Questioned at today’s briefing about the potential for mission creep during anti-ISIS operations in Iraq and Syria, White House press secretary Josh Earnest told reporters today that administration policy “may not lend itself to a reasonably sized bumper sticker.”
Still, he insisted, “the president has been quite clear about what exactly our strategy is inside of Iraq and in Syria.” Prominent lawmakers have accused the White House of having little or no strategy.
“This is a strategy with many components that includes everything from shutting down the flow of foreign fighters to try to counter ISIL’s ability to finance their efforts, but it also includes a military component. And that military component is focused on building up the capacity of local fighters — both in Iraq and in Syria — to take the fight to ISIL on the ground,” Earnest said. “And the United States, and our coalition partners, have unique capabilities, including air power, to support those ongoing efforts on the ground.”
“The president has made clear that, in terms of the fight on the ground, this is not a fight that the United States can fight for them.
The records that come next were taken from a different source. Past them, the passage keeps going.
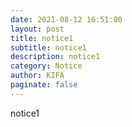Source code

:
 ```yaml
---
date: 2021-08-12 16:51:00
layout: post
title: notice1
subtitle: notice1
description: notice1
category: Notice
author: KIFA
paginate: false
---
```

notice1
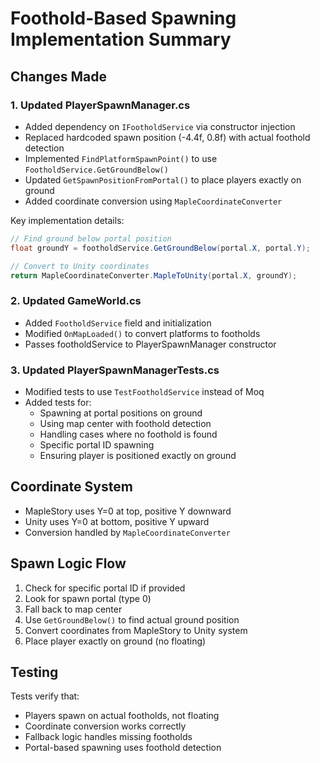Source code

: # Foothold-Based Spawning Implementation Summary

## Changes Made

### 1. Updated PlayerSpawnManager.cs
- Added dependency on `IFootholdService` via constructor injection
- Replaced hardcoded spawn position (-4.4f, 0.8f) with actual foothold detection
- Implemented `FindPlatformSpawnPoint()` to use `FootholdService.GetGroundBelow()`
- Updated `GetSpawnPositionFromPortal()` to place players exactly on ground
- Added coordinate conversion using `MapleCoordinateConverter`

Key implementation details:
```csharp
// Find ground below portal position
float groundY = footholdService.GetGroundBelow(portal.X, portal.Y);

// Convert to Unity coordinates
return MapleCoordinateConverter.MapleToUnity(portal.X, groundY);
```

### 2. Updated GameWorld.cs
- Added `FootholdService` field and initialization
- Modified `OnMapLoaded()` to convert platforms to footholds
- Passes footholdService to PlayerSpawnManager constructor

### 3. Updated PlayerSpawnManagerTests.cs
- Modified tests to use `TestFootholdService` instead of Moq
- Added tests for:
  - Spawning at portal positions on ground
  - Using map center with foothold detection
  - Handling cases where no foothold is found
  - Specific portal ID spawning
  - Ensuring player is positioned exactly on ground

## Coordinate System
- MapleStory uses Y=0 at top, positive Y downward
- Unity uses Y=0 at bottom, positive Y upward
- Conversion handled by `MapleCoordinateConverter`

## Spawn Logic Flow
1. Check for specific portal ID if provided
2. Look for spawn portal (type 0)
3. Fall back to map center
4. Use `GetGroundBelow()` to find actual ground position
5. Convert coordinates from MapleStory to Unity system
6. Place player exactly on ground (no floating)

## Testing
Tests verify that:
- Players spawn on actual footholds, not floating
- Coordinate conversion works correctly
- Fallback logic handles missing footholds
- Portal-based spawning uses foothold detection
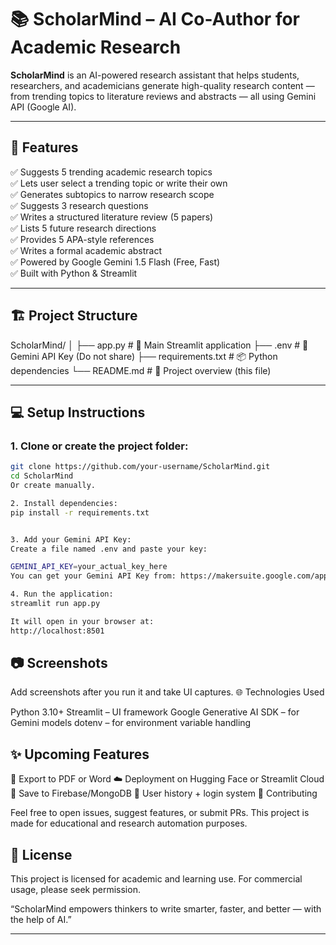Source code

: 

# 📚 ScholarMind – AI Co-Author for Academic Research

**ScholarMind** is an AI-powered research assistant that helps students, researchers, and academicians generate high-quality research content — from trending topics to literature reviews and abstracts — all using Gemini API (Google AI).

---

## 🚀 Features

✅ Suggests 5 trending academic research topics  
✅ Lets user select a trending topic or write their own  
✅ Generates subtopics to narrow research scope  
✅ Suggests 3 research questions  
✅ Writes a structured literature review (5 papers)  
✅ Lists 5 future research directions  
✅ Provides 5 APA-style references  
✅ Writes a formal academic abstract  
✅ Powered by Google Gemini 1.5 Flash (Free, Fast)  
✅ Built with Python & Streamlit

---

## 🏗️ Project Structure

ScholarMind/
│
├── app.py # 🎯 Main Streamlit application
├── .env # 🔐 Gemini API Key (Do not share)
├── requirements.txt # 📦 Python dependencies
└── README.md # 📘 Project overview (this file)


---

## 💻 Setup Instructions

### 1. Clone or create the project folder:

```bash
git clone https://github.com/your-username/ScholarMind.git
cd ScholarMind
Or create manually.

2. Install dependencies:
pip install -r requirements.txt


3. Add your Gemini API Key:
Create a file named .env and paste your key:

GEMINI_API_KEY=your_actual_key_here
You can get your Gemini API Key from: https://makersuite.google.com/app

4. Run the application:
streamlit run app.py

It will open in your browser at:
http://localhost:8501
```

## 📷 Screenshots

Add screenshots after you run it and take UI captures.
🌐 Technologies Used

Python 3.10+
Streamlit – UI framework
Google Generative AI SDK – for Gemini models
dotenv – for environment variable handling

 ## ✨ Upcoming Features

📄 Export to PDF or Word
☁️ Deployment on Hugging Face or Streamlit Cloud
🧠 Save to Firebase/MongoDB
👥 User history + login system
🤝 Contributing

Feel free to open issues, suggest features, or submit PRs. This project is made for educational and research automation purposes.

## 📜 License

This project is licensed for academic and learning use. For commercial usage, please seek permission.



“ScholarMind empowers thinkers to write smarter, faster, and better — with the help of AI.”

---
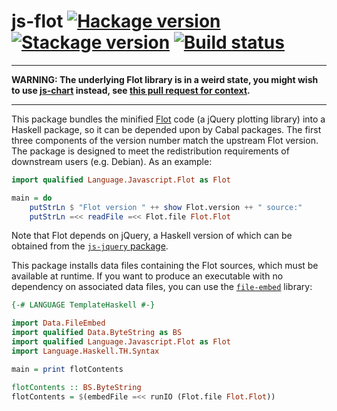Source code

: # js-flot [![Hackage version](https://img.shields.io/hackage/v/js-flot.svg?label=Hackage)](https://hackage.haskell.org/package/js-flot) [![Stackage version](https://www.stackage.org/package/js-flot/badge/nightly?label=Stackage)](https://www.stackage.org/package/js-flot) [![Build status](https://img.shields.io/github/workflow/status/ndmitchell/js-flot/ci.svg)](https://github.com/ndmitchell/js-flot/actions)

-----------------

**WARNING: The underlying Flot library is in a weird state, you might wish to use [js-chart](https://github.com/jonascarpay/js-chart#readme) instead, see [this pull request for context](https://github.com/ndmitchell/js-flot/pull/5).**

-----------------

This package bundles the minified [Flot](http://www.flotcharts.org/) code
(a jQuery plotting library) into a Haskell package,
so it can be depended upon by Cabal packages. The first three components of
the version number match the upstream Flot version. The package is designed
to meet the redistribution requirements of downstream users (e.g. Debian).
As an example:

```haskell
import qualified Language.Javascript.Flot as Flot

main = do
    putStrLn $ "Flot version " ++ show Flot.version ++ " source:"
    putStrLn =<< readFile =<< Flot.file Flot.Flot
```

Note that Flot depends on jQuery, a Haskell version of which can be obtained
from the [`js-jquery` package](https://github.com/ndmitchell/js-jquery#readme).

This package installs data files containing the Flot sources, which must be available at runtime. If you want to produce an executable with no dependency on associated data files, you can use the [`file-embed`](https://hackage.haskell.org/package/file-embed) library:

```haskell
{-# LANGUAGE TemplateHaskell #-}

import Data.FileEmbed
import qualified Data.ByteString as BS
import qualified Language.Javascript.Flot as Flot
import Language.Haskell.TH.Syntax

main = print flotContents

flotContents :: BS.ByteString
flotContents = $(embedFile =<< runIO (Flot.file Flot.Flot))
```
And in Iraq we have forces operating under the command and control of the Iraqi central government that we can support as they take the fight to ISIL.”
Earnest stressed that the train, advise, and assist mission currently going on is really different from “the long-term, sustained ground combat operations that U.S. military personnel were involved in starting in 2003, and going all the way up to 2010 or 2011.”
“Now, let me just end by saying this, this long explanation is in no way intended to diminish the service, and bravery, and professionalism and skill of our men and women in uniform. It also means that our men and women in uniform on some occasions are going to encounter very dangerous situations. And, in the case of Master Sergeant Wheeler, it cost him his life,” he said of the Delta Force commando killed in the early Thursday raid on an ISIS prison near Hawija, Iraq.
“And there’s no diminishing his contribution to our country’s safety and security, and certainly no diminishing his sacrifice. But he was part of a different mission than the military operations that were carried out under the orders of President Bush in 2003 and 2004.”
At a hearing last week, Senate Armed Services Committee Chairman John McCain (R-Ariz.) faulted the administration for being mired in the “seeming inability or unwillingness to think about our national security challenges as anything other than a litany of individual crises requiring ad hoc, micromanaged responses.”
“The major challenges we face, Russian aggression and expansionism, an increasingly assertive China, the collapse of order in the Middle East, the rise of an even more brilliant form of violent Islamist extremism, escalating cyber-attacks from state and non-state actors: None of these challenges are limited to individual regions of the world and they’re becoming entangled in dangerous ways,” McCain said.